The EU funds disbursed by POCTEFA to Daleph, transmitted through an obscure bank in respect of which a senior executive of Daleph is also a senior executive of the bank, are in the order of many millions of Euros. They are substantially larger than many of the other grants made by POCTEFA. These funds are said to be for the purposes of arts and culture. Running a for-profit management consultancy working in constitutionally controversial public-sector restructuring is not arts and culture. Funding a political party is not arts and culture. These are political activities, the funding of which from European Commission funds is restricted by European Union law. Another recipient of POCTEFA funds is the University of Navarra. Billed as Spain’s top private university, the University of Navarra is run by Opus Dei within a legal framework that is extraordinary for its opacity. Luis de Guindos is a senior member of Opus Dei.
This is corruption. I have studied a number of electoral systems in divided societies. This is a scheme of electoral corruption. To establish all the details, and the precise scope of each affected person’s moral and legal culpability, will require a substantial judicial enquiry. The Spanish legal system has not proven itself adept in investigating massive state corruption. The Gürtel and Bárcenas affairs have revealed that. But there must be a judicial enquiry into these matters. There are so many things that smell bad here, that the highest levels of independent judicial enquiry should be undertaken within both Madrid and Brussels.

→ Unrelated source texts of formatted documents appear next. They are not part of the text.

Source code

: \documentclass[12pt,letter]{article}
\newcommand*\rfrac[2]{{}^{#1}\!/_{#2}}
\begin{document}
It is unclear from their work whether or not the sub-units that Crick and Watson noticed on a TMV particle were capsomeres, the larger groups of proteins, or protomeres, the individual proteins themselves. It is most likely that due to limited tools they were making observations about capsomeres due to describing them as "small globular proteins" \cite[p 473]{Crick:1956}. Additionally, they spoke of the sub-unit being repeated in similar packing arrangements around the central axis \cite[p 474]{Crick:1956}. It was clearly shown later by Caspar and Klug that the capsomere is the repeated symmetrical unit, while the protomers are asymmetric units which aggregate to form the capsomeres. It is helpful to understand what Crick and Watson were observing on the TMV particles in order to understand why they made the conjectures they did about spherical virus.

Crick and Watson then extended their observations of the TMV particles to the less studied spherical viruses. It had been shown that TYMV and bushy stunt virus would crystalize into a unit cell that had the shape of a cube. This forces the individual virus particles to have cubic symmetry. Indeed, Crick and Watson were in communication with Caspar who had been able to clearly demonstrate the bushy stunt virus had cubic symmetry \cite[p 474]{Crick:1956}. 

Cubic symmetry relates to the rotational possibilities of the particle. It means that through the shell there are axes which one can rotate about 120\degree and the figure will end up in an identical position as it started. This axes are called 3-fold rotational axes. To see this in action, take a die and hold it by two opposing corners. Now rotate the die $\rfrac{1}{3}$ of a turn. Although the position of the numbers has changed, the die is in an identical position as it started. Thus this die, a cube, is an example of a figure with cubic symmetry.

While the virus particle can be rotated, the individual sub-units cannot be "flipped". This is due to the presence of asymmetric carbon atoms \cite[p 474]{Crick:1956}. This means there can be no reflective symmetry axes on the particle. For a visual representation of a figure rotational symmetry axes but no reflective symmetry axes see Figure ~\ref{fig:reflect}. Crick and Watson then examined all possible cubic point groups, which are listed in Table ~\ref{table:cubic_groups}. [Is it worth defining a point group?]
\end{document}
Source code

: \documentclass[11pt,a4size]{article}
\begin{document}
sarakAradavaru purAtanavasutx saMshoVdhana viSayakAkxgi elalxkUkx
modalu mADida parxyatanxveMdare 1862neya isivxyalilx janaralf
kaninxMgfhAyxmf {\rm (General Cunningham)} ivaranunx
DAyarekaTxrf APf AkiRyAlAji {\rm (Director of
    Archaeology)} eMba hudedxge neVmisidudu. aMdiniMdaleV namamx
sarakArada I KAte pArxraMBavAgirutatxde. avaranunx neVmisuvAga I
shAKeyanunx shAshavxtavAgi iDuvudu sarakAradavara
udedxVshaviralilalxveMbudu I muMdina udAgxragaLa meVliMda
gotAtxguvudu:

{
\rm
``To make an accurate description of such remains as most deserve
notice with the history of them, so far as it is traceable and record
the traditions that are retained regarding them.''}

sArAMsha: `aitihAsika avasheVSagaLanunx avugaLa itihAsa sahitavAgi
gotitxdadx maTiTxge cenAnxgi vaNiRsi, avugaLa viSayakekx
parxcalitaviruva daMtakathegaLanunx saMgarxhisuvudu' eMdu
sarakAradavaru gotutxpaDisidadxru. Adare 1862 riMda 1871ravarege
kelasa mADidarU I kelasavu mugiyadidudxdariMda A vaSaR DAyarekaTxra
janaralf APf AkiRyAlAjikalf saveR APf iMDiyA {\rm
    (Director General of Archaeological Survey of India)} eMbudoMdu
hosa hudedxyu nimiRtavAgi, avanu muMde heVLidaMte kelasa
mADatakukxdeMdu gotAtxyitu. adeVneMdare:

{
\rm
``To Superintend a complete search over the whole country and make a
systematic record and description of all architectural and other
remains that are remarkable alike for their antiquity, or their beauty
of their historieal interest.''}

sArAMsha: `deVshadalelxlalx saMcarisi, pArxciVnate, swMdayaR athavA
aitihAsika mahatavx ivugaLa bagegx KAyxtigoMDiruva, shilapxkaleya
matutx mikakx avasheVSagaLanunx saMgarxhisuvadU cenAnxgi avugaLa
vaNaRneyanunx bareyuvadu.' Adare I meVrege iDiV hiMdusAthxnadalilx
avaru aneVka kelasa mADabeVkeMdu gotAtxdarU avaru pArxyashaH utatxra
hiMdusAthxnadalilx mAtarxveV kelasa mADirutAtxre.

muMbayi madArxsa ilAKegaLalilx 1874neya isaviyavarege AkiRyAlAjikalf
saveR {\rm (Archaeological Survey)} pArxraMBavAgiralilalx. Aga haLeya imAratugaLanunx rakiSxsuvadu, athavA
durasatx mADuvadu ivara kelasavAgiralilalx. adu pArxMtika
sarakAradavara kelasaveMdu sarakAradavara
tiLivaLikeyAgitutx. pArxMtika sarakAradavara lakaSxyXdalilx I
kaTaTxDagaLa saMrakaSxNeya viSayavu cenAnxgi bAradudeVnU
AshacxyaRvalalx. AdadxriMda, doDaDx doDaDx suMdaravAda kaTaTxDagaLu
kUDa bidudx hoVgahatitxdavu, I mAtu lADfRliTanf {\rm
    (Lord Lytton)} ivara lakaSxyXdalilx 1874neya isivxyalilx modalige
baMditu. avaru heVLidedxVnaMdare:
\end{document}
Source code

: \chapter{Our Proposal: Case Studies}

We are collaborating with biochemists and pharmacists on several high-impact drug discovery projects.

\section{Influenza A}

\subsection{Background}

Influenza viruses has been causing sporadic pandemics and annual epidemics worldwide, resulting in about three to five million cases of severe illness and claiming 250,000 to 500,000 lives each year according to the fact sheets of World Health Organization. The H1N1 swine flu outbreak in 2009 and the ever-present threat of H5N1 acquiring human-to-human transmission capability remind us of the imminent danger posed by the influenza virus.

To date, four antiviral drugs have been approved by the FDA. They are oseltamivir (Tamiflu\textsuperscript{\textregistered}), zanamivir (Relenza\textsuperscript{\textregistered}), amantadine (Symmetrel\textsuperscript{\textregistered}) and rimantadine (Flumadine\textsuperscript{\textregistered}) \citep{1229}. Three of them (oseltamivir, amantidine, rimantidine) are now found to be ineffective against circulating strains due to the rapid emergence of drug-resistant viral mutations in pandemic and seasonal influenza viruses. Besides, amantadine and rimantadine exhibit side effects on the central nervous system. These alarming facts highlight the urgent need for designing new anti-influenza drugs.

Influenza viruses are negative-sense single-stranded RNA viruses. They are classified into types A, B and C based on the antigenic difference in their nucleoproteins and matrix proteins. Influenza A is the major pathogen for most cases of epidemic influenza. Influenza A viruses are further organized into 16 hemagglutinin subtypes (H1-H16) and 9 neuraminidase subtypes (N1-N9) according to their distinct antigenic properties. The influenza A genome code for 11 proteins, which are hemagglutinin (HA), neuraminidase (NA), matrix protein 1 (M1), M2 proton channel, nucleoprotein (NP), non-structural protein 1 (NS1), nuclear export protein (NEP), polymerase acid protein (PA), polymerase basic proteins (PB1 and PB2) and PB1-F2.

If Juncker’s European Commission has been funding partisan politics in Catalonia, then it is no surprise that Juncker has adopted the positions he has in regard to the Catalan autonomy movement and the forthcoming Catalan elections. He is responsible for oversight of an EU funding institution that is interfering illegitimately in the forthcoming Catalan regional elections and in Spanish politics. He should not be doing this. Someone may have reminded him of what the Euro-pean Regional Development Fund, working through the Spanish ministry operated as a personal fiefdom by his friend Luis de Guindos, has been doing. That may have explained his dramatic change in position on the Catalan crisis. Irrespective, the European Union should not be interfer-ing in democratic processes within an EU member state by misusing EU taxpayers’ funds.
On 21 December 2017, the people of Catalonia vote. One of the parties they are able to vote for is Ciudadanos. They must decide whether this would be a good way for them to exercise their votes. The corruption can be cleaned up afterwards. For now, Catalonia needs a fair election. The people of Catalonia must vote, and they must vote with their good consciences.